Conduct 1:1 meetings with direct reports

Enhances◐ 1–3 years

What You Do Today

Hold weekly 1:1s with each engineer — discuss blockers, career goals, feedback, and wellbeing. Your most important meeting of the week.

AI That Applies

1:1 preparation — AI summarizes the engineer's recent PRs, sprint contributions, and peer feedback to prepare conversation starters and development observations.

Technologies

How It Works

The system aggregates data from multiple operational systems into a unified analytical layer. The processing layer applies the appropriate analytical models to the structured data, generating scored outputs that surface the most actionable insights.

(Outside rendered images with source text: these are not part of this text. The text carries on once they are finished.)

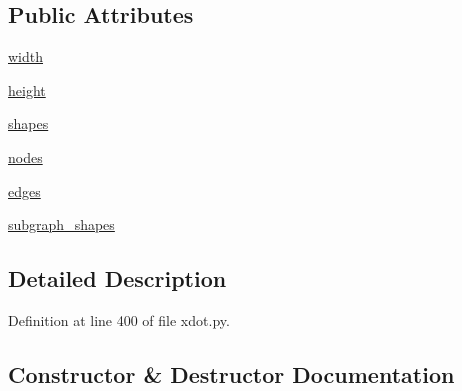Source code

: \subsection*{Public Attributes}
\begin{DoxyCompactItemize}
\item 
\hyperlink{classsmacc__viewer_1_1xdot_1_1xdot_1_1Graph_a85c4c590b6e678fa36f5765a7a55f070}{width}
\item 
\hyperlink{classsmacc__viewer_1_1xdot_1_1xdot_1_1Graph_a6cb6db75d4f5a5696f69f34c6b500f34}{height}
\item 
\hyperlink{classsmacc__viewer_1_1xdot_1_1xdot_1_1Graph_a6f354c47ee7839b3a7609e42c66165c5}{shapes}
\item 
\hyperlink{classsmacc__viewer_1_1xdot_1_1xdot_1_1Graph_afcc48b27e46e8e0ddd98a35d5de99d16}{nodes}
\item 
\hyperlink{classsmacc__viewer_1_1xdot_1_1xdot_1_1Graph_af2a8b69040a55cf35b72d94790d1f323}{edges}
\item 
\hyperlink{classsmacc__viewer_1_1xdot_1_1xdot_1_1Graph_adad612ffb824b1f04e480ac8b97f5e2f}{subgraph\+\_\+shapes}
\end{DoxyCompactItemize}


\subsection{Detailed Description}


Definition at line 400 of file xdot.\+py.



\subsection{Constructor \& Destructor Documentation}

The output is a structured view that highlights exceptions, trends, and items requiring attention — available in the existing tools without switching systems.

What Changes

You come prepared with specifics: 'You merged 3 PRs this week, including that tricky caching fix. The code reviews you gave were thorough. Let's talk about your arch lead ambitions.'

What Stays

The relationship — building trust, providing psychological safety, helping engineers navigate career decisions — that's the core of engineering management.

What To Do Next

This section won't tell you what your numbers should be. It will show you how to find them yourself. Every instruction below produces a real, verifiable result in your organization. No benchmarks, no projections — just the steps to build your own evidence.

1

Establish Your Baseline

Know where you are before you move

Before adopting AI tools for conduct 1:1 meetings with direct reports, understand your current state.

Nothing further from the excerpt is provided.